#### Work item
Which lines in the data below contain the word "your"? Pull each of them out.

#### Dataset entries
▬▬▬▬▬▬▬▬▬▬
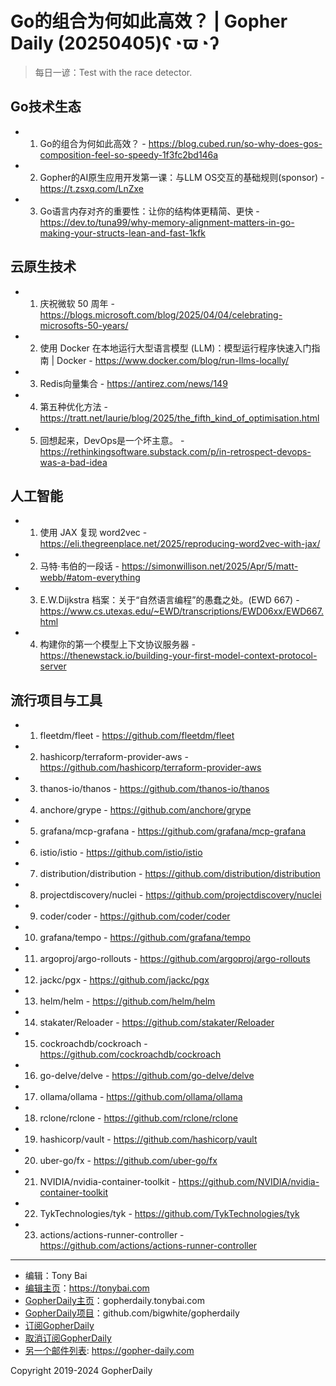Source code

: # Go的组合为何如此高效？ | Gopher Daily (20250405)ʕ◔ϖ◔ʔ

>每日一谚：Test with the race detector.

## Go技术生态


- 1. Go的组合为何如此高效？ - https://blog.cubed.run/so-why-does-gos-composition-feel-so-speedy-1f3fc2bd146a

- 2. Gopher的AI原生应用开发第一课：与LLM OS交互的基础规则(sponsor) - https://t.zsxq.com/LnZxe

- 3. Go语言内存对齐的重要性：让你的结构体更精简、更快 - https://dev.to/tuna99/why-memory-alignment-matters-in-go-making-your-structs-lean-and-fast-1kfk


## 云原生技术


- 1. 庆祝微软 50 周年 - https://blogs.microsoft.com/blog/2025/04/04/celebrating-microsofts-50-years/

- 2. 使用 Docker 在本地运行大型语言模型 (LLM)：模型运行程序快速入门指南 | Docker - https://www.docker.com/blog/run-llms-locally/

- 3. Redis向量集合 - https://antirez.com/news/149

- 4. 第五种优化方法 - https://tratt.net/laurie/blog/2025/the_fifth_kind_of_optimisation.html

- 5. 回想起来，DevOps是一个坏主意。 - https://rethinkingsoftware.substack.com/p/in-retrospect-devops-was-a-bad-idea


## 人工智能


- 1. 使用 JAX 复现 word2vec - https://eli.thegreenplace.net/2025/reproducing-word2vec-with-jax/

- 2. 马特·韦伯的一段话 - https://simonwillison.net/2025/Apr/5/matt-webb/#atom-everything

- 3. E.W.Dijkstra 档案：关于“自然语言编程”的愚蠢之处。(EWD 667) - https://www.cs.utexas.edu/~EWD/transcriptions/EWD06xx/EWD667.html

- 4. 构建你的第一个模型上下文协议服务器 - https://thenewstack.io/building-your-first-model-context-protocol-server


## 流行项目与工具


- 1. fleetdm/fleet - https://github.com/fleetdm/fleet

- 2. hashicorp/terraform-provider-aws - https://github.com/hashicorp/terraform-provider-aws

- 3. thanos-io/thanos - https://github.com/thanos-io/thanos

- 4. anchore/grype - https://github.com/anchore/grype

- 5. grafana/mcp-grafana - https://github.com/grafana/mcp-grafana

- 6. istio/istio - https://github.com/istio/istio

- 7. distribution/distribution - https://github.com/distribution/distribution

- 8. projectdiscovery/nuclei - https://github.com/projectdiscovery/nuclei

- 9. coder/coder - https://github.com/coder/coder

- 10. grafana/tempo - https://github.com/grafana/tempo

- 11. argoproj/argo-rollouts - https://github.com/argoproj/argo-rollouts

- 12. jackc/pgx - https://github.com/jackc/pgx

- 13. helm/helm - https://github.com/helm/helm

- 14. stakater/Reloader - https://github.com/stakater/Reloader

- 15. cockroachdb/cockroach - https://github.com/cockroachdb/cockroach

- 16. go-delve/delve - https://github.com/go-delve/delve

- 17. ollama/ollama - https://github.com/ollama/ollama

- 18. rclone/rclone - https://github.com/rclone/rclone

- 19. hashicorp/vault - https://github.com/hashicorp/vault

- 20. uber-go/fx - https://github.com/uber-go/fx

- 21. NVIDIA/nvidia-container-toolkit - https://github.com/NVIDIA/nvidia-container-toolkit

- 22. TykTechnologies/tyk - https://github.com/TykTechnologies/tyk

- 23. actions/actions-runner-controller - https://github.com/actions/actions-runner-controller


----

- 编辑：Tony Bai
- [编辑主页](https://tonybai.com)：https://tonybai.com
- [GopherDaily主页](https://gopherdaily.tonybai.com)：gopherdaily.tonybai.com
- [GopherDaily项目](https://github.com/bigwhite/gopherdaily)：github.com/bigwhite/gopherdaily
- [订阅GopherDaily](https://gopherdaily.tonybai.com/subscribe)
- [取消订阅GopherDaily](https://gopherdaily.tonybai.com/unsubscribe)
- [另一个邮件列表](https://gopher-daily.com): https://gopher-daily.com

Copyright 2019-2024 GopherDaily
▬▬▬▬▬▬▬▬▬▬
#### Solution to this task
- 3. Go语言内存对齐的重要性：让你的结构体更精简、更快 - https://dev.to/tuna99/why-memory-alignment-matters-in-go-making-your-structs-lean-and-fast-1kfk
- 4. 构建你的第一个模型上下文协议服务器 - https://thenewstack.io/building-your-first-model-context-protocol-server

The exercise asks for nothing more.